_WHAT IS BEING ASKED:_
The records below are to be reproduced exactly, and no picture should appear in the copy.
SUPPLIED RECORDS START
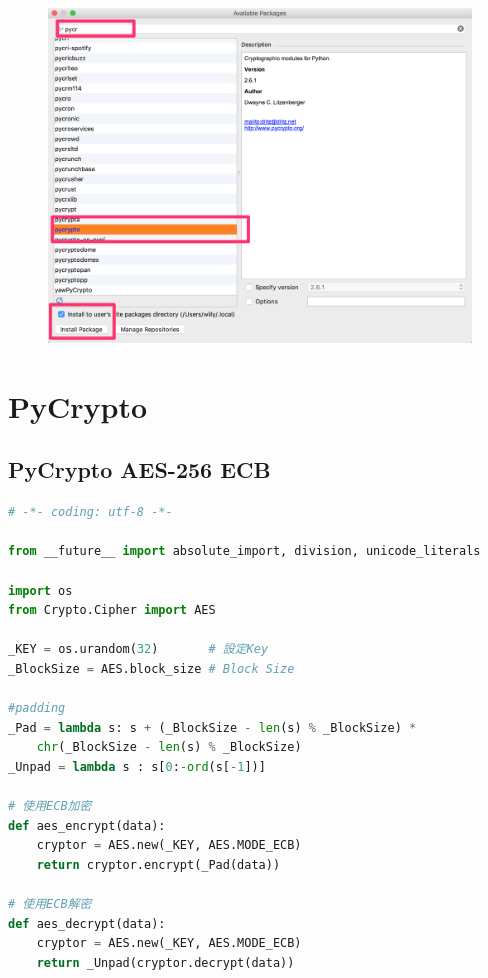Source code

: \documentclass[12pt,a4paper]{article}
\begin{document}
{\begin{figure}[ht]
	\begin{center}
		\includegraphics[scale=0.2]{image/PyCharm3.png}
	\end{center}
\end{figure}

}

\newpage %
\section{PyCrypto}

\subsection{PyCrypto AES-256 ECB}
{

\begin{lstlisting}[language=Python]
# -*- coding: utf-8 -*-

from __future__ import absolute_import, division, unicode_literals

import os
from Crypto.Cipher import AES

_KEY = os.urandom(32)		# 設定Key
_BlockSize = AES.block_size	# Block Size

#padding
_Pad = lambda s: s + (_BlockSize - len(s) % _BlockSize) * 
	chr(_BlockSize - len(s) % _BlockSize)
_Unpad = lambda s : s[0:-ord(s[-1])]

# 使用ECB加密
def aes_encrypt(data):
    cryptor = AES.new(_KEY, AES.MODE_ECB)
    return cryptor.encrypt(_Pad(data))

# 使用ECB解密
def aes_decrypt(data):
    cryptor = AES.new(_KEY, AES.MODE_ECB)
    return _Unpad(cryptor.decrypt(data))
\end{lstlisting}
}
\end{document}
SUPPLIED RECORDS END
_RESPONSE:_
Source code

: \documentclass[12pt,a4paper]{article}
\begin{document}
{\begin{figure}[ht]
	\begin{center}
		\includegraphics[scale=0.2]{image/PyCharm3.png}
	\end{center}
\end{figure}

}

\newpage %
\section{PyCrypto}

\subsection{PyCrypto AES-256 ECB}
{

\begin{lstlisting}[language=Python]
# -*- coding: utf-8 -*-

from __future__ import absolute_import, division, unicode_literals

import os
from Crypto.Cipher import AES

_KEY = os.urandom(32)		# 設定Key
_BlockSize = AES.block_size	# Block Size

#padding
_Pad = lambda s: s + (_BlockSize - len(s) % _BlockSize) * 
	chr(_BlockSize - len(s) % _BlockSize)
_Unpad = lambda s : s[0:-ord(s[-1])]

# 使用ECB加密
def aes_encrypt(data):
    cryptor = AES.new(_KEY, AES.MODE_ECB)
    return cryptor.encrypt(_Pad(data))

# 使用ECB解密
def aes_decrypt(data):
    cryptor = AES.new(_KEY, AES.MODE_ECB)
    return _Unpad(cryptor.decrypt(data))
\end{lstlisting}
}
\end{document}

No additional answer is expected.